However, countries could also opt for a detailed LOB version along with either an anti-conduit financing regulation or a principal purpose test rule to achieve the minimum standard of anti-abuse measure envisaged by the MLI. This has to be done through bilateral negotiation by opting out of the MLI. Switzerland apparently preferred this route.

A country /jurisdiction could also apply a simplified LOB against treaty shopping practices. India has chosen this route as its default option. This is in line with India’s current treaty practice. India tries to incorporate the simplified LOB provision in its new treaties.

Very briefly, under the LOB clause, treaty benefits will be available if the person is a qualified person, or satisfies the active conduct of business test or satisfies the equivalent benefit test. India has notified the treaties with Albania, Armenia, Iceland, Mexico, Sri Lanka, Tajikistan, Tanzania, Uruguay and the USA in this category. However, the language of these LOB provisions may not be the same as in the MLI document. Moreover, out of the 68 jurisdictions, only about a dozen are reported to have chosen the simplified LOB. Therefore, its importance will be limited.

The other compulsory aspect of the MLI is the minimum standard relating to dispute resolution contained in part V comprising articles 16 and 17. Article 16 ,paragraph 1 corresponds to the standard article 25(1) relating to MAP with the only difference that the taxpayer is authorized to present his case to either of the competent authorities in case of a dispute. However, article 16(5) provides for a reservation by a country that the taxpayer should present his case to the CA of the jurisdiction of which he is resident. India has chosen to exercise its reservation with the result that if the CA of the resident state considers that there is no merit in the case of the taxpayer, he will consult the CA of the other State. The time period under the MLI is 3 years from the first notification of the action of the tax authorities considered to be not in accordance with the Convention by the taxpayer. India has indicated that only four of the agreements, i.e. those with Belgium, Canada, Italy and the TAE, the time period is less and consequently in these treaties, the time period will be substituted.

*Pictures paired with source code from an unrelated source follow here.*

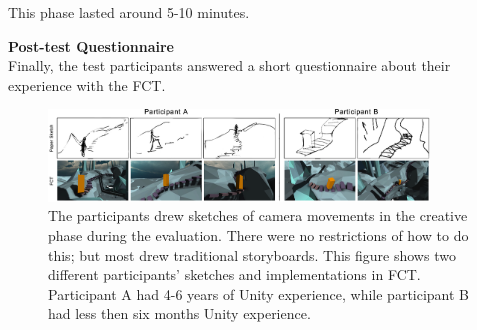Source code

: This phase lasted around 5-10 minutes.

\textbf{Post-test Questionnaire}\\
Finally, the test participants answered a short questionnaire about their experience with the FCT.

\begin{figure}[htbp]
\centering
\includegraphics[width=0.9\textwidth]{Pics/Sketching_FramingsNew}
\caption{The participants drew sketches of camera movements in the creative phase during the evaluation. There were no restrictions of how to do this; but most drew traditional storyboards. This figure shows two different participants' sketches and implementations in FCT. Participant A had 4-6 years of Unity experience, while participant B had less then six months Unity experience.}
\label{fig:Sketching_Framings}
\end{figure}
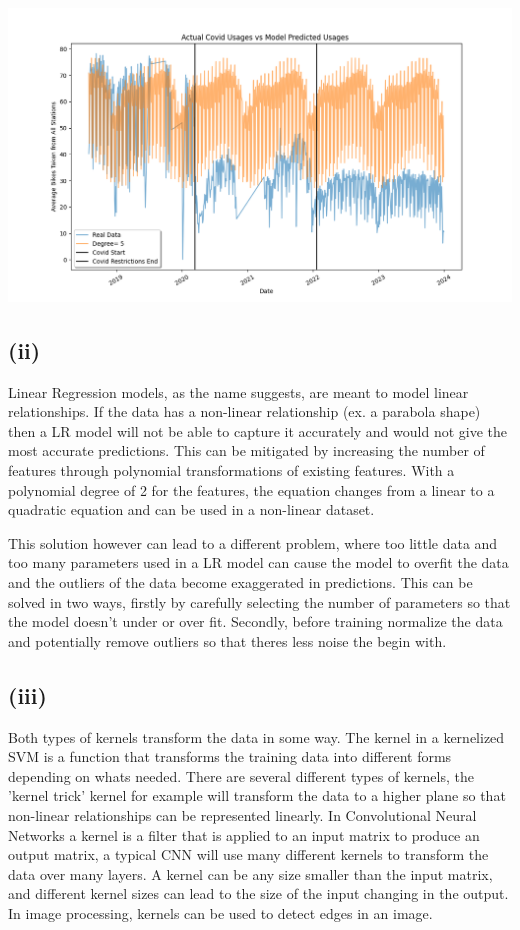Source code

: \documentclass{article}
\begin{document}
\begin{center}
\includegraphics[width=1\linewidth]{covidDif5}
\end{center}

\subsection{(ii)}
Linear Regression models, as the name suggests, are meant to model linear relationships. If the data has a non-linear relationship (ex. a parabola shape) then a LR model will not be able to capture it accurately and would not give the most accurate predictions. This can be mitigated by increasing the number of features through polynomial transformations of existing features. With a polynomial degree of 2 for the features, the equation changes from a linear to a quadratic equation and can be used in a non-linear dataset.

This solution however can lead to a different problem, where too little data and too many parameters used in a LR model can cause the model to overfit the data and the outliers of the data become exaggerated in predictions. This can be solved in two ways, firstly by carefully selecting the number of parameters so that the model doesn't under or over fit. Secondly, before training normalize the data and potentially remove outliers so that theres less noise the begin with.

\subsection{(iii)}
Both types of kernels transform the data in some way. The kernel in a kernelized SVM is a function that transforms the training data into different forms depending on whats needed. There are several different types of kernels, the 'kernel trick' kernel for example will transform the data to a higher plane so that non-linear relationships can be represented linearly. In Convolutional Neural Networks a kernel is a filter that is applied to an input matrix to produce an output matrix, a typical CNN will use many different kernels to transform the data over many layers. A kernel can be any size smaller than the input matrix, and different kernel sizes can lead to the size of the input changing in the output. In image processing, kernels can be used to detect edges in an image. 
\end{document}
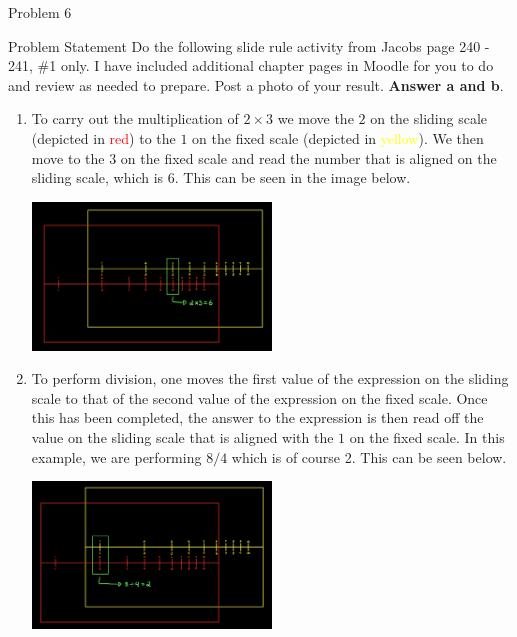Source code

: \begin{problem}{Problem 6}
    \begin{statement}{Problem Statement}
        Do the following slide rule activity from Jacobs page 240 - 241, \#1 only. I have included additional chapter pages in Moodle for you to do and review as needed to prepare. Post a photo of your 
        result. \textbf{Answer a and b}.

    \end{statement}

    \begin{Highlight}[Solution]
        \begin{enumerate}[label=(\alph*)]
            \item To carry out the multiplication of $2 \times 3$ we move the $2$ on the sliding scale (depicted in \textcolor{red}{red}) to the $1$ on the fixed scale (depicted in \textcolor{yellow}{yellow}).
            We then move to the $3$ on the fixed scale and read the number that is aligned on the sliding scale, which is $6$. This can be seen in the image below.
            \begin{center}
                \includegraphics[width = 0.5\textwidth]{./Images/Slide Rule Multiplication.png}
            \end{center}
            \item To perform division, one moves the first value of the expression on the sliding scale to that of the second value of the expression on the fixed scale. Once this has been completed, the answer
            to the expression is then read off the value on the sliding scale that is aligned with the $1$ on the fixed scale. In this example, we are performing $8 / 4$ which is of course 2. This can be seen below.
            \begin{center}
                \includegraphics[width = 0.5\textwidth]{./Images/Slide Rule Division.png}
            \end{center}
        \end{enumerate}
    \end{Highlight}
\end{problem}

Article 17 of the MLI deals with corresponding adjustments in transfer pricing cases. India has so far taken the position that in the absence of a specific article 9(2) in a treaty, it would not allow the corresponding adjustments. Some of the existing treaties were modified in that regard. The MLI also gives an option to a State to make a reservation to this effect. However, India has chosen to accept the MLI language and not to make a reservation. According to the list annexed, 90 of the 93 agreements contain a provision similar to article 9(2).

Optional provisions

The MLI also contains certain optional provisions. One of these relate to the treatment of transparent entities as given in Article 3 of the MLI. In terms of this article, in the case of a transparent entity, it is considered a resident of a State if the income is ultimately taxed in the said jurisdiction. India has reserved its right not to apply the entirety of the proposed Article 3. This is in line with India’s position on the OECD Commentary wherein India had expressed its reservation.

However, Courts had taken conflicting views in this regard. In the case of Linklaters LLP vs ITO, the Tribunal allowed the treaty benefits to the partnership despite the fact that it was not taxable in its own right in the residence country and despite the fact that OECD partnership report also did not approve of the proposition. The Tribunal noticed India’s position in this regard but nevertheless allowed the treaty benefits to the firm. However, in another case- Schellenberg Wittmer, the AAR observed that admittedly, India is not a member of the OECD and also has not accepted the proposition that if partnership is not entitled to the benefits, the partners should be so entitled. According to India, this position would prevail only if the same is incorporated in the treaty.

Article 4 of the MLI deals with the tie-breaker rules relating to dual resident entities. The MLI provides that the case of dual resident entities will be solved on a case by case basis by the Competent Authorities and in case of no agreement the taxpayer will not be entitled to the benefits of the treaty. India has such a provision in some of its treaties. India has accepted this provision and has not given any reservation in this regard.

Article 5 of the MLI deals with the switchover of the methods of elimination of double taxation from exemption method to credit method in some cases where the exemption method results in double non-taxation when the source country does not tax the income concerned. Considering the fact that India follows credit method in relieving double taxation, it has reserved the right not to apply the entirety of article 5 to its tax treaties. Perhaps this aspect should have merited a deeper scrutiny.

Article 8 of the MLI creates a minimum holding period for the source country taxation of dividends at a reduced rate if a minimum holding of capital is satisfied. It suggests that where dividends are exempt from tax or are taxed at a lower rate, the benefits should be available only if a minimum holding period of 365 days is satisfied. India has accepted this provision except in the case of India-Portugal treaty where an uninterrupted holding period of two years was necessary in order to get the benefit of the lower rate. Considering the way dividends are taxed in India, this provision does not have much application at least in so far as dividends distributed by the Indian companies are concerned.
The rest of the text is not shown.